The school is being taken over due to four years of low performance scores that placed the school on the state’s list of academically unacceptable schools for failure to meet minimum accountability requirements. Schools taken over remain under state oversight for at least five years.

“Dramatic changes” will be implemented at the school in the 2013-14 school year, but the extent of the School Board’s involvement in the future operation of the school has not been determined, Dobard said. When the RSD takes over a school, it could be directly run by the RSD, a charter operator or a “shared success agreement” may be reached between the RSD and the local School Board, Robard explained. He added that school closure is an option.

“We’re still in the very early stages,” Dobard said. “We’re open to conversations with the board around that. We always want to see something that will be dramatically different to transform that school.”

The first step was an official notification sent to the school district last week of the takeover, Dobard said.

James Cassimere, interim superintendent of St. Landry Parish Schools, notified the School Board of the 2013-14 takeover at the board’s meeting Thursday.

Efforts to reach Cassimere for comment were unsuccessful Friday afternoon.

In September, Cassimere recommended that the School Board consider reconstituting the school and making it a virtual academy. At the time, the board voted 7-4 to keep the school open after an appeal from the school’s principal not to disrupt students’ academic year that started in August.

Creswell’s performance scores have been on the decline in the past few years with scores of 57.6 in 2008-09, 57.2 in 2009-10, 55.6 in 2010-11 and 54.5 in 2011-12, according to Louisiana Department of Education data.

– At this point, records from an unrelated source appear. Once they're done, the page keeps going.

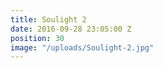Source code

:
 ```yaml
---
title: Soulight 2
date: 2016-09-28 23:05:00 Z
position: 30
image: "/uploads/Soulight-2.jpg"
---
```


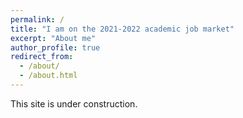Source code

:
 ```yaml
---
permalink: /
title: "I am on the 2021-2022 academic job market"
excerpt: "About me"
author_profile: true
redirect_from: 
  - /about/
  - /about.html
---
```


This site is under construction.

Until a few years ago, schools had to score at least a 60 out of a possible 200 points to stay off the state’s academically unacceptable list. However, in 2011, the minimum rose to 65. It’s now at 75.

Last school year, only 39 percent of Creswell students performed at or above grade level in English and only 33 percent performed at or above grade level in math, according to state data.

Dobard said parents should expect a determination about the school’s future by early spring. He said parents can be assured that “something dramatically different” will be in store for the school next year.